─── Records provided ───
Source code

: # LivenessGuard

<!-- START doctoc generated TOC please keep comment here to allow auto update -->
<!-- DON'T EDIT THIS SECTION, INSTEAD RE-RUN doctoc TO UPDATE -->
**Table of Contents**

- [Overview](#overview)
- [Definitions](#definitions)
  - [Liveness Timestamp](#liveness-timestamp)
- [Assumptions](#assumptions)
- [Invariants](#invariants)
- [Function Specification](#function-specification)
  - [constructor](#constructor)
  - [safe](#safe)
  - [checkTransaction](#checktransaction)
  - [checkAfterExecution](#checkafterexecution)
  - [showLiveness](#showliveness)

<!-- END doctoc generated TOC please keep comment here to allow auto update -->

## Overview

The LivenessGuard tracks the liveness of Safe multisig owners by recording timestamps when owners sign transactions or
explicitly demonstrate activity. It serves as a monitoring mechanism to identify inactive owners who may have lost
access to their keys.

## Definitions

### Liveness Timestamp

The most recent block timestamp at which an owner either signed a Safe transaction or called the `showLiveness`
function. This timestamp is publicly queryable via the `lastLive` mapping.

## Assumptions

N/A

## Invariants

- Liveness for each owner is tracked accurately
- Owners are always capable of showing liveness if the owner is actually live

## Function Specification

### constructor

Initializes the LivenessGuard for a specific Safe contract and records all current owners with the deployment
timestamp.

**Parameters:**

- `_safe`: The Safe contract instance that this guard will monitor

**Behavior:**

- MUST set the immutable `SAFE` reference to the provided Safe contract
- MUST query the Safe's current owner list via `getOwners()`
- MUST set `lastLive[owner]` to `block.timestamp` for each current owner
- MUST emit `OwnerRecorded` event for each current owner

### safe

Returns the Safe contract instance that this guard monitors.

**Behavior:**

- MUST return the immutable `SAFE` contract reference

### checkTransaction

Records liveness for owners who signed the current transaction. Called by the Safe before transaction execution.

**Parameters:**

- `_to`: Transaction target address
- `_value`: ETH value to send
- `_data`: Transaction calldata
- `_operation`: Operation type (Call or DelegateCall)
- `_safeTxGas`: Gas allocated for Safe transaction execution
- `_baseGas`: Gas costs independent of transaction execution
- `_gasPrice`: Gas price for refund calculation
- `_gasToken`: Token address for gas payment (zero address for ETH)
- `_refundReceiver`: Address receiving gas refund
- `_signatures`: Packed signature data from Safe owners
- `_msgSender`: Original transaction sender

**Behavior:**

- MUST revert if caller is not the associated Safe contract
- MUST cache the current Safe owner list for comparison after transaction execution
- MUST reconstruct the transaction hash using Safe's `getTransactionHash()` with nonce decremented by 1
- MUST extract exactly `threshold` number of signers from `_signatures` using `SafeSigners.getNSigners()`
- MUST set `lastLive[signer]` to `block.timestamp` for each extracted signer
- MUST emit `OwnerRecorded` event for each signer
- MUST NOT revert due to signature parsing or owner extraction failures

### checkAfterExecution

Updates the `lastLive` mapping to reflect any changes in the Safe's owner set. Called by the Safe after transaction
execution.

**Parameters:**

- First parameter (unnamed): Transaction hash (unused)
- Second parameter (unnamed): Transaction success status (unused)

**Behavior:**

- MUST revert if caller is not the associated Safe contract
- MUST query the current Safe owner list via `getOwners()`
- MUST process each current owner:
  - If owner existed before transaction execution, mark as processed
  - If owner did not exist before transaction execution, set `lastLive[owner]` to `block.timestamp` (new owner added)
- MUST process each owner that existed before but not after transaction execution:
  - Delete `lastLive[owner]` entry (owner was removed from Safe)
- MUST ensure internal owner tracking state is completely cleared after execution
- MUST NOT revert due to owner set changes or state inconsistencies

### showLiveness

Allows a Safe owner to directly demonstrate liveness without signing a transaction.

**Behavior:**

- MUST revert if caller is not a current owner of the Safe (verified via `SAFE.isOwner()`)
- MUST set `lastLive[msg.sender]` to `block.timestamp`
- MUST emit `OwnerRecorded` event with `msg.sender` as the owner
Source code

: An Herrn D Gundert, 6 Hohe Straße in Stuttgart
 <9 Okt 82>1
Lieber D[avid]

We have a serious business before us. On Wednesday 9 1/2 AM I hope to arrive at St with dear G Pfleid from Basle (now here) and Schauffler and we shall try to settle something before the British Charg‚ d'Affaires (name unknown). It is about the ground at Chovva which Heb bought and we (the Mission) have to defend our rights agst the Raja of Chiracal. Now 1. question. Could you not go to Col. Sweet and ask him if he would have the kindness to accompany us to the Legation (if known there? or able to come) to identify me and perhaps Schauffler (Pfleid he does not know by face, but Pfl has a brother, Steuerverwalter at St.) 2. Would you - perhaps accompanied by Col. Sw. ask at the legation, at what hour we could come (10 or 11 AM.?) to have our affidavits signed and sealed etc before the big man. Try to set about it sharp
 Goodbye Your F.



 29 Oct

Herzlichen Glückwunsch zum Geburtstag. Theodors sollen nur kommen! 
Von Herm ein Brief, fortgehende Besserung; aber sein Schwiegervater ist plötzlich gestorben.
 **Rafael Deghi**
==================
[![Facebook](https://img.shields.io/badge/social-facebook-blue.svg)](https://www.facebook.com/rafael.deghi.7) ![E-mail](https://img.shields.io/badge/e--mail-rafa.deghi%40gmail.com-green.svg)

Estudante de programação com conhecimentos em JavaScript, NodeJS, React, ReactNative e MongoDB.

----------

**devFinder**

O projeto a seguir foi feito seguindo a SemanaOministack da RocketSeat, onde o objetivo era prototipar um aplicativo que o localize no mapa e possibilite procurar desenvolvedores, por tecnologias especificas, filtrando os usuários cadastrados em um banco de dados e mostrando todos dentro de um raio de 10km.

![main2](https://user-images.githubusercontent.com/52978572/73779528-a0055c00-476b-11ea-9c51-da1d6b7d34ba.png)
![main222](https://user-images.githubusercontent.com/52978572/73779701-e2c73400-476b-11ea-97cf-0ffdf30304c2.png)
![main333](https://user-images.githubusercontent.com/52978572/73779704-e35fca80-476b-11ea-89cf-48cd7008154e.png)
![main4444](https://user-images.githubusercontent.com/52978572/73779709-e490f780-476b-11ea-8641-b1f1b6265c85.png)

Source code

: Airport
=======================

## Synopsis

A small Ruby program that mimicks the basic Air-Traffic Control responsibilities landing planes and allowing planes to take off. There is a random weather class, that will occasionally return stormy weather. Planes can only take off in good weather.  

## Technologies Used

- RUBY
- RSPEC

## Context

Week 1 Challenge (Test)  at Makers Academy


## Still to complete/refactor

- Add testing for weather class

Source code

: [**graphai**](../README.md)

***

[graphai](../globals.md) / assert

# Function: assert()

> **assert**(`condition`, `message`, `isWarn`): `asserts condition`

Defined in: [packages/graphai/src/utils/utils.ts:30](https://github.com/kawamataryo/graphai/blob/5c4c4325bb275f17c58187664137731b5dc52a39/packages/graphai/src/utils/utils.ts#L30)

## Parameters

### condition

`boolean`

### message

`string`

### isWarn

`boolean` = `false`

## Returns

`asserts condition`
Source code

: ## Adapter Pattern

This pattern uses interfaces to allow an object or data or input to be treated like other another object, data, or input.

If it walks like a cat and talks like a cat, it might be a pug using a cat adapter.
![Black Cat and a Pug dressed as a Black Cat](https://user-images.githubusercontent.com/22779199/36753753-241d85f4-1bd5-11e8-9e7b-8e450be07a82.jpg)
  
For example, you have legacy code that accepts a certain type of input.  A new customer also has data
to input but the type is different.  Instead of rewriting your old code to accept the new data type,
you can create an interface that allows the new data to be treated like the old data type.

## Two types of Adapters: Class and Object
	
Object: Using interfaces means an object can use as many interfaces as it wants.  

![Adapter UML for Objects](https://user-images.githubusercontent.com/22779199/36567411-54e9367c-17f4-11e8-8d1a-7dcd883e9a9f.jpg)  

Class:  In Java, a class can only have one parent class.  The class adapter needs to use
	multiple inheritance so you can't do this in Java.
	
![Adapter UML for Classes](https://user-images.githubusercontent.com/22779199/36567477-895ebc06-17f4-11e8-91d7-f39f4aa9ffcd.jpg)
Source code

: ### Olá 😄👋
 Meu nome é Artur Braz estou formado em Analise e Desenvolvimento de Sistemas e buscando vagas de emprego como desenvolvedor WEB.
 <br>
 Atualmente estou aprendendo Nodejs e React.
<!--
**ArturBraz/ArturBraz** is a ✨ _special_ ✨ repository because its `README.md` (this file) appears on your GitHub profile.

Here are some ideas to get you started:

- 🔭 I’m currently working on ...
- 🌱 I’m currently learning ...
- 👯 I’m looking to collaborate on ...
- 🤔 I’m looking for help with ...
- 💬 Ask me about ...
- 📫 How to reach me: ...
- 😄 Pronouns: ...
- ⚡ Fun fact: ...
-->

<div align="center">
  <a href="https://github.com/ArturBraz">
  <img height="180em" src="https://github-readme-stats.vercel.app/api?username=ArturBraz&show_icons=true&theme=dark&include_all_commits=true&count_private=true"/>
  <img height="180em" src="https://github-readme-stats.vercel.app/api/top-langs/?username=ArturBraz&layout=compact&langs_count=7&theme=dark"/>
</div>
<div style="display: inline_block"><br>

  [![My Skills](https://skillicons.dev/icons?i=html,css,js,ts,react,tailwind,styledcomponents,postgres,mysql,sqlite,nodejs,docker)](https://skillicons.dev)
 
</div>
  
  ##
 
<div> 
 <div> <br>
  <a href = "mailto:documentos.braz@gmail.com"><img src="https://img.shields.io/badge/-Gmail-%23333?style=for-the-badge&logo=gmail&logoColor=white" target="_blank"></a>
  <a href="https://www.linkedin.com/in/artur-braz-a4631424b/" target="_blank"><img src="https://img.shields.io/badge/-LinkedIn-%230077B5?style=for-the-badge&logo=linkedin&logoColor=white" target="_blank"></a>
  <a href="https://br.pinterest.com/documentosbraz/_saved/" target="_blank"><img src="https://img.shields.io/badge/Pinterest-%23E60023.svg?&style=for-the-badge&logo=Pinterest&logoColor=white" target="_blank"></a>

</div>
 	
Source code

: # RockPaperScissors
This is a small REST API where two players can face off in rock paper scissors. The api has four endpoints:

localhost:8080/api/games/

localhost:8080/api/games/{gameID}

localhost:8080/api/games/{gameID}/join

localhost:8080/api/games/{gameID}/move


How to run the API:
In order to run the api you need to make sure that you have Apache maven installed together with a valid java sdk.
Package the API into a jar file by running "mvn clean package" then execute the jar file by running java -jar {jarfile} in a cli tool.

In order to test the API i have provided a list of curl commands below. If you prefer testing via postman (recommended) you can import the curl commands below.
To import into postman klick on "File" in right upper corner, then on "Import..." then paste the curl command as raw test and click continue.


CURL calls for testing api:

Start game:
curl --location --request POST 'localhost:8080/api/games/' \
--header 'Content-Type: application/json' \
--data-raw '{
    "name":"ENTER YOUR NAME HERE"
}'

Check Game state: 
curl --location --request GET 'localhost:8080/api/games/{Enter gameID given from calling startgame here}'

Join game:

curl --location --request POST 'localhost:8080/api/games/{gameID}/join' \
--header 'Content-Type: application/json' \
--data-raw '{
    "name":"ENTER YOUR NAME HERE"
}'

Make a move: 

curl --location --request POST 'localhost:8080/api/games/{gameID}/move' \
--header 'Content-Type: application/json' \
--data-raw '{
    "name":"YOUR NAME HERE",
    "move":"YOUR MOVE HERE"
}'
───
Which lines in the entries above contain "doctoc"? Pull each of them out.

Your response
<!-- START doctoc generated TOC please keep comment here to allow auto update -->
<!-- DON'T EDIT THIS SECTION, INSTEAD RE-RUN doctoc TO UPDATE -->
<!-- END doctoc generated TOC please keep comment here to allow auto update -->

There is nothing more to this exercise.